The MMA brand Venum has been a household name for many fighters including former featherweight champion Jose Aldo. Now, the brand is going to be the official sponsor for the UFC. However, Reebok will continue to be the footwear sponsor until next year. Needless to say, Venum is set to change some things in the promotion, and the most notable among them is a considerable increase in the pay issued to fighters for wearing the Venum brand inside the Octagon.
All the details on the Venum deal x Reebok deal are in the article above. The biggest bump is champions now get 42k as opposed to 40k and title challengers get 32k as opposed to 30k.
— Ariel Helwani (@arielhelwani) April 1, 2021
While the hike is not significant, it does add a little more than what Reebok offered to the fighter’s pocket. Venum will also follow the same model and pay the fighters depending on the number of fights they have under the promotion.

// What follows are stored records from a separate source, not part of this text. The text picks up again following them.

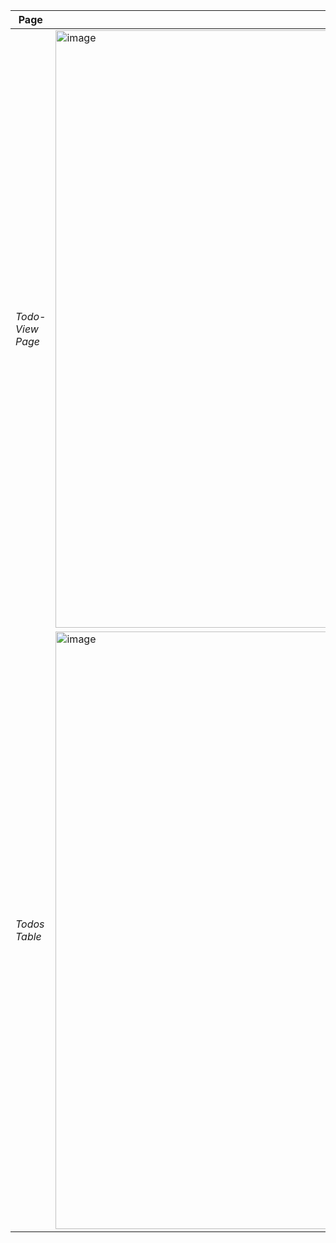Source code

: | Page | Screenshot |
|---|---|
| *Todo-View Page* | <img width="1919" height="956" alt="image" src="https://github.com/user-attachments/assets/021b3553-8d49-4382-9309-512656589f7b" />|
| *Todos Table* | <img width="1919" height="956" alt="image" src="https://github.com/user-attachments/assets/4e617fbc-ab65-442c-805a-c99dd277866d" />|


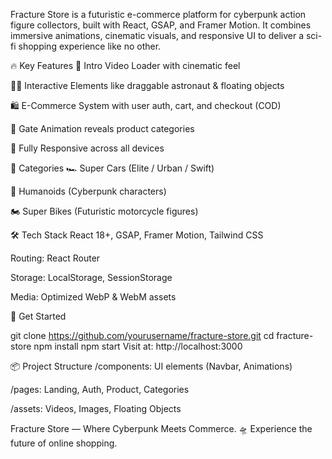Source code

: Fracture Store is a futuristic e-commerce platform for cyberpunk action figure collectors, built with React, GSAP, and Framer Motion. It combines immersive animations, cinematic visuals, and responsive UI to deliver a sci-fi shopping experience like no other.

🔥 Key Features
🎥 Intro Video Loader with cinematic feel

🧑‍🚀 Interactive Elements like draggable astronaut & floating objects

🛍️ E-Commerce System with user auth, cart, and checkout (COD)

🚪 Gate Animation reveals product categories

📱 Fully Responsive across all devices

🛒 Categories
🏎️ Super Cars (Elite / Urban / Swift)

🤖 Humanoids (Cyberpunk characters)

🏍️ Super Bikes (Futuristic motorcycle figures)

🛠️ Tech Stack
React 18+, GSAP, Framer Motion, Tailwind CSS

Routing: React Router

Storage: LocalStorage, SessionStorage

Media: Optimized WebP & WebM assets

🚀 Get Started

git clone https://github.com/yourusername/fracture-store.git
cd fracture-store
npm install
npm start
Visit at: http://localhost:3000

📦 Project Structure
/components: UI elements (Navbar, Animations)

/pages: Landing, Auth, Product, Categories

/assets: Videos, Images, Floating Objects

Fracture Store — Where Cyberpunk Meets Commerce.
🛸 Experience the future of online shopping.
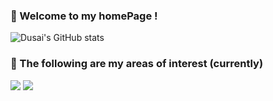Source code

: ### 🥳 Welcome to my homePage !
![Dusai's GitHub stats](https://github-readme-stats.vercel.app/api?username=ricoguo0228)

### 📖 The following are my areas of interest (currently)

<img src="https://img.shields.io/badge/Swift-blue">
<img src="https://img.shields.io/badge/Java-Red">
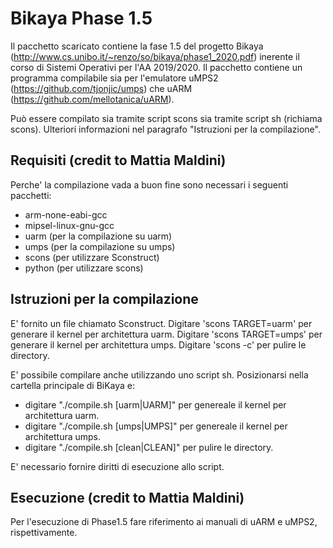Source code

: # Bikaya Phase 1.5

Il pacchetto scaricato contiene la fase 1.5 del progetto Bikaya (http://www.cs.unibo.it/~renzo/so/bikaya/phase1_2020.pdf) inerente il corso di Sistemi Operativi per l'AA 2019/2020.
Il pacchetto contiene un programma compilabile sia per l'emulatore uMPS2 (https://github.com/tjonjic/umps) che uARM (https://github.com/mellotanica/uARM). 

Può essere compilato sia tramite script scons sia tramite script sh (richiama scons). Ulteriori informazioni nel paragrafo "Istruzioni per la compilazione".

## Requisiti (credit to Mattia Maldini)

Perche' la compilazione vada a buon fine sono necessari i seguenti pacchetti:

- arm-none-eabi-gcc
- mipsel-linux-gnu-gcc
- uarm (per la compilazione su uarm)
- umps (per la compilazione su umps)
- scons (per utilizzare Sconstruct)
- python (per utilizzare scons)

## Istruzioni per la compilazione

E' fornito un file chiamato Sconstruct. 
Digitare 'scons TARGET=uarm' per generare il kernel per architettura uarm.
Digitare 'scons TARGET=umps' per generare il kernel per architettura umps.
Digitare 'scons -c' per pulire le directory.

E' possibile compilare anche utilizzando uno script sh. 
Posizionarsi nella cartella principale di BiKaya e:
- digitare "./compile.sh [uarm|UARM]" per genereale il kernel per architettura uarm.
- digitare "./compile.sh [umps|UMPS]" per genereale il kernel per architettura umps.
- digitare "./compile.sh [clean|CLEAN]" per pulire le directory.

E' necessario fornire diritti di esecuzione allo script.

## Esecuzione (credit to Mattia Maldini)

Per l'esecuzione di Phase1.5 fare riferimento ai manuali di uARM e uMPS2, rispettivamente.
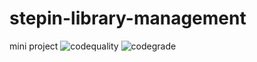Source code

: # stepin-library-management
mini project
![codequality](https://www.code-inspector.com/project/27986/score/svg)
![codegrade](https://www.code-inspector.com/project/27986/status/svg)
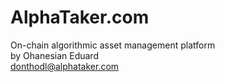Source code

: # AlphaTaker.com
On-chain algorithmic asset management platform<br>
by Ohanesian Eduard<br>
donthodl@alphataker.com

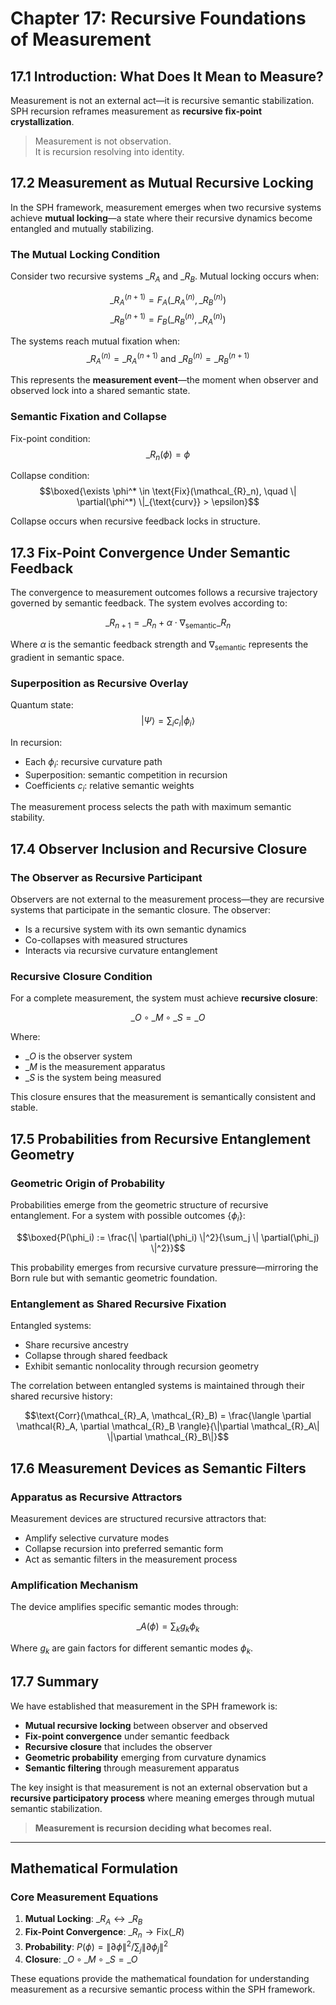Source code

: # Chapter 17: Recursive Foundations of Measurement

## 17.1 Introduction: What Does It Mean to Measure?

Measurement is not an external act—it is recursive semantic stabilization. SPH recursion reframes measurement as **recursive fix-point crystallization**.

> Measurement is not observation.  
> It is recursion resolving into identity.

## 17.2 Measurement as Mutual Recursive Locking

In the SPH framework, measurement emerges when two recursive systems achieve **mutual locking**—a state where their recursive dynamics become entangled and mutually stabilizing.

### The Mutual Locking Condition

Consider two recursive systems $\mathcal_{R}_A$ and $\mathcal_{R}_B$. Mutual locking occurs when:

$$\mathcal_{R}_A^{(n+1)} = F_A(\mathcal_{R}_A^{(n)}, \mathcal_{R}_B^{(n)})$$
$$\mathcal_{R}_B^{(n+1)} = F_B(\mathcal_{R}_B^{(n)}, \mathcal_{R}_A^{(n)})$$

The systems reach mutual fixation when:
$$\mathcal_{R}_A^{(n)} = \mathcal_{R}_A^{(n+1)} \text{ and } \mathcal_{R}_B^{(n)} = \mathcal_{R}_B^{(n+1)}$$

This represents the **measurement event**—the moment when observer and observed lock into a shared semantic state.

### Semantic Fixation and Collapse

Fix-point condition:
$$\mathcal_{R}_n(\phi) = \phi$$

Collapse condition:
$$\boxed{\exists \phi^* \in \text{Fix}(\mathcal_{R}_n), \quad \| \partial(\phi^*) \|_{\text{curv}} > \epsilon}$$

Collapse occurs when recursive feedback locks in structure.

## 17.3 Fix-Point Convergence Under Semantic Feedback

The convergence to measurement outcomes follows a recursive trajectory governed by semantic feedback. The system evolves according to:

$$\mathcal_{R}_{n+1} = \mathcal_{R}_n + \alpha \cdot \nabla_{\text{semantic}} \mathcal_{R}_n$$

Where $\alpha$ is the semantic feedback strength and $\nabla_{\text{semantic}}$ represents the gradient in semantic space.

### Superposition as Recursive Overlay

Quantum state:
$$|\Psi\rangle = \sum_i c_i |\phi_i\rangle$$

In recursion:
- Each $\phi_i$: recursive curvature path
- Superposition: semantic competition in recursion
- Coefficients $c_i$: relative semantic weights

The measurement process selects the path with maximum semantic stability.

## 17.4 Observer Inclusion and Recursive Closure

### The Observer as Recursive Participant

Observers are not external to the measurement process—they are recursive systems that participate in the semantic closure. The observer:

- Is a recursive system with its own semantic dynamics
- Co-collapses with measured structures
- Interacts via recursive curvature entanglement

### Recursive Closure Condition

For a complete measurement, the system must achieve **recursive closure**:

$$\mathcal_{O} \circ \mathcal_{M} \circ \mathcal_{S} = \mathcal_{O}$$

Where:
- $\mathcal_{O}$ is the observer system
- $\mathcal_{M}$ is the measurement apparatus
- $\mathcal_{S}$ is the system being measured

This closure ensures that the measurement is semantically consistent and stable.

## 17.5 Probabilities from Recursive Entanglement Geometry

### Geometric Origin of Probability

Probabilities emerge from the geometric structure of recursive entanglement. For a system with possible outcomes $\{\phi_i\}$:

$$\boxed{P(\phi_i) := \frac{\| \partial(\phi_i) \|^2}{\sum_j \| \partial(\phi_j) \|^2}}$$

This probability emerges from recursive curvature pressure—mirroring the Born rule but with semantic geometric foundation.

### Entanglement as Shared Recursive Fixation

Entangled systems:
- Share recursive ancestry
- Collapse through shared feedback
- Exhibit semantic nonlocality through recursion geometry

The correlation between entangled systems is maintained through their shared recursive history:

$$\text{Corr}(\mathcal_{R}_A, \mathcal_{R}_B) = \frac{\langle \partial \mathcal{R}_A, \partial \mathcal_{R}_B \rangle}{\|\partial \mathcal_{R}_A\| \|\partial \mathcal_{R}_B\|}$$

## 17.6 Measurement Devices as Semantic Filters

### Apparatus as Recursive Attractors

Measurement devices are structured recursive attractors that:
- Amplify selective curvature modes
- Collapse recursion into preferred semantic form
- Act as semantic filters in the measurement process

### Amplification Mechanism

The device amplifies specific semantic modes through:

$$\mathcal_{A}(\phi) = \sum_k g_k \phi_k$$

Where $g_k$ are gain factors for different semantic modes $\phi_k$.

## 17.7 Summary

We have established that measurement in the SPH framework is:

- **Mutual recursive locking** between observer and observed
- **Fix-point convergence** under semantic feedback
- **Recursive closure** that includes the observer
- **Geometric probability** emerging from curvature dynamics
- **Semantic filtering** through measurement apparatus

The key insight is that measurement is not an external observation but a **recursive participatory process** where meaning emerges through mutual semantic stabilization.

> **Measurement is recursion deciding what becomes real.**

---

## Mathematical Formulation

### Core Measurement Equations

1. **Mutual Locking**: $\mathcal_{R}_A \leftrightarrow \mathcal_{R}_B$
2. **Fix-Point Convergence**: $\mathcal_{R}_n \rightarrow \text{Fix}(\mathcal_{R})$
3. **Probability**: $P(\phi) = \|\partial \phi\|^2 / \sum_j \|\partial \phi_j\|^2$
4. **Closure**: $\mathcal_{O} \circ \mathcal_{M} \circ \mathcal_{S} = \mathcal_{O}$

These equations provide the mathematical foundation for understanding measurement as a recursive semantic process within the SPH framework.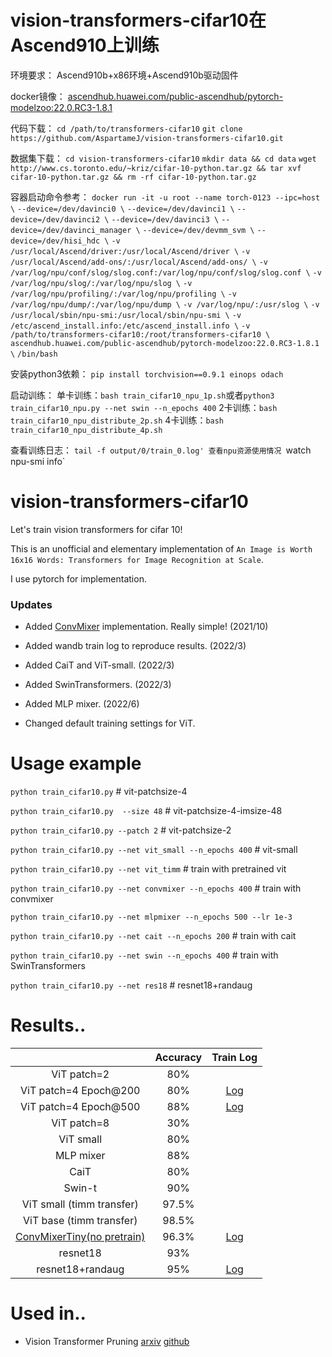 # vision-transformers-cifar10在Ascend910上训练
环境要求：
Ascend910b+x86环境+Ascend910b驱动固件

docker镜像：
[ascendhub.huawei.com/public-ascendhub/pytorch-modelzoo:22.0.RC3-1.8.1](https://ascendhub.huawei.com/public-ascendhub/pytorch-modelzoo:22.0.RC3-1.8.1#/detail/pytorch-modelzoo)

代码下载：
`cd /path/to/transformers-cifar10`
`git clone https://github.com/AspartameJ/vision-transformers-cifar10.git`

数据集下载：
`cd vision-transformers-cifar10`
`mkdir data && cd data`
`wget http://www.cs.toronto.edu/~kriz/cifar-10-python.tar.gz && tar xvf cifar-10-python.tar.gz && rm -rf cifar-10-python.tar.gz`

容器启动命令参考：
`docker run -it -u root --name torch-0123 --ipc=host \`
`--device=/dev/davinci0 \`
`--device=/dev/davinci1 \`
`--device=/dev/davinci2 \`
`--device=/dev/davinci3 \`
`--device=/dev/davinci_manager \`
`--device=/dev/devmm_svm \`
`--device=/dev/hisi_hdc \`
`-v /usr/local/Ascend/driver:/usr/local/Ascend/driver \`
`-v /usr/local/Ascend/add-ons/:/usr/local/Ascend/add-ons/ \`
`-v /var/log/npu/conf/slog/slog.conf:/var/log/npu/conf/slog/slog.conf \`
`-v /var/log/npu/slog/:/var/log/npu/slog \`
`-v /var/log/npu/profiling/:/var/log/npu/profiling \`
`-v /var/log/npu/dump/:/var/log/npu/dump \`
`-v /var/log/npu/:/usr/slog \`
`-v /usr/local/sbin/npu-smi:/usr/local/sbin/npu-smi \`
`-v /etc/ascend_install.info:/etc/ascend_install.info \`
`-v /path/to/transformers-cifar10:/root/transformers-cifar10 \`
`ascendhub.huawei.com/public-ascendhub/pytorch-modelzoo:22.0.RC3-1.8.1 \`
`/bin/bash`

安装python3依赖：
`pip install torchvision==0.9.1 einops odach`

启动训练：
单卡训练：`bash train_cifar10_npu_1p.sh`或者`python3 train_cifar10_npu.py --net swin --n_epochs 400`
2卡训练：`bash train_cifar10_npu_distribute_2p.sh`
4卡训练：`bash train_cifar10_npu_distribute_4p.sh`

查看训练日志：
`tail -f output/0/train_0.log'
查看npu资源使用情况
`watch npu-smi info`

# vision-transformers-cifar10
Let's train vision transformers for cifar 10! 

This is an unofficial and elementary implementation of `An Image is Worth 16x16 Words: Transformers for Image Recognition at Scale`.

I use pytorch for implementation.

### Updates
* Added [ConvMixer]((https://openreview.net/forum?id=TVHS5Y4dNvM)) implementation. Really simple! (2021/10)

* Added wandb train log to reproduce results. (2022/3)

* Added CaiT and ViT-small. (2022/3)

* Added SwinTransformers. (2022/3)

* Added MLP mixer. (2022/6)

* Changed default training settings for ViT.

# Usage example
`python train_cifar10.py` # vit-patchsize-4

`python train_cifar10.py  --size 48` # vit-patchsize-4-imsize-48

`python train_cifar10.py --patch 2` # vit-patchsize-2

`python train_cifar10.py --net vit_small --n_epochs 400` # vit-small

`python train_cifar10.py --net vit_timm` # train with pretrained vit

`python train_cifar10.py --net convmixer --n_epochs 400` # train with convmixer

`python train_cifar10.py --net mlpmixer --n_epochs 500 --lr 1e-3`

`python train_cifar10.py --net cait --n_epochs 200` # train with cait

`python train_cifar10.py --net swin --n_epochs 400` # train with SwinTransformers

`python train_cifar10.py --net res18` # resnet18+randaug

# Results..

|             | Accuracy | Train Log |
|:-----------:|:--------:|:--------:|
| ViT patch=2 |    80%    | |
| ViT patch=4 Epoch@200 |    80%   | [Log](https://wandb.ai/arutema47/cifar10-challange/reports/Untitled-Report--VmlldzoxNjU3MTU2?accessToken=3y3ib62e8b9ed2m2zb22dze8955fwuhljl5l4po1d5a3u9b7yzek1tz7a0d4i57r) |
| ViT patch=4 Epoch@500 |    88%   | [Log](https://wandb.ai/arutema47/cifar10-challange/reports/Untitled-Report--VmlldzoxNjU3MTU2?accessToken=3y3ib62e8b9ed2m2zb22dze8955fwuhljl5l4po1d5a3u9b7yzek1tz7a0d4i57r) |
| ViT patch=8 |    30%   | |
| ViT small  | 80% | |
| MLP mixer |    88%   | |
| CaiT  | 80% | |
| Swin-t  | 90% | |
| ViT small (timm transfer) | 97.5% | |
| ViT base (timm transfer) | 98.5% | |
| [ConvMixerTiny(no pretrain)](https://openreview.net/forum?id=TVHS5Y4dNvM) | 96.3% |[Log](https://wandb.ai/arutema47/cifar10-challange/reports/convmixer--VmlldzoyMjEyOTk1?accessToken=2w9nox10so11ixf7t0imdhxq1rf1ftgzyax4r9h896iekm2byfifz3b7hkv3klrt)|
|   resnet18  |  93%  | |
|   resnet18+randaug  |  95%  | [Log](https://wandb.ai/arutema47/cifar10-challange/reports/Untitled-Report--VmlldzoxNjU3MTYz?accessToken=968duvoqt6xq7ep75ob0yppkzbxd0q03gxy2apytryv04a84xvj8ysdfvdaakij2) |

# Used in..
* Vision Transformer Pruning [arxiv](https://arxiv.org/abs/2104.08500) [github](https://github.com/Cydia2018/ViT-cifar10-pruning)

Much like the Reebok deal, the new Venum deal will also ensure that fighters don’t find their own sponsors, making them stick to them by virtue of their fight contract.
How good is the new Venum deal?
According to the new deal, fighters with more than 1-3 appearances inside the UFC Octagon will take home $4,000 compared to $3,500 in the Reebok deal. The pay increases with the number of appearances with fighters who have completed more than 21 times set to take home $21,000 for wearing the Venum apparel.
Meanwhile, UFC champions walking inside the Octagon to defend their title see a $2,000 hike in their pay-out, up from $40,000 to $42,000 for every appearance.
It’s quite debatable whether or not the fighter should have his own sponsor on his fight gear when he/she steps inside the UFC Octagon. There are two ways to looks at it. First, a lot of fighters have the ability to earn way more than what Venum is going to offer them for stepping inside the cage. This argument holds true for fighters who are popular despite few appearances inside the Octagon.
However, to have a common sponsor means that every fighter gets to take away some amount of money regardless of the popularity. Additionally, fighters who might not be as incredibly popular or competitive as they once were also takes home a decrement amount for their service to the UFC.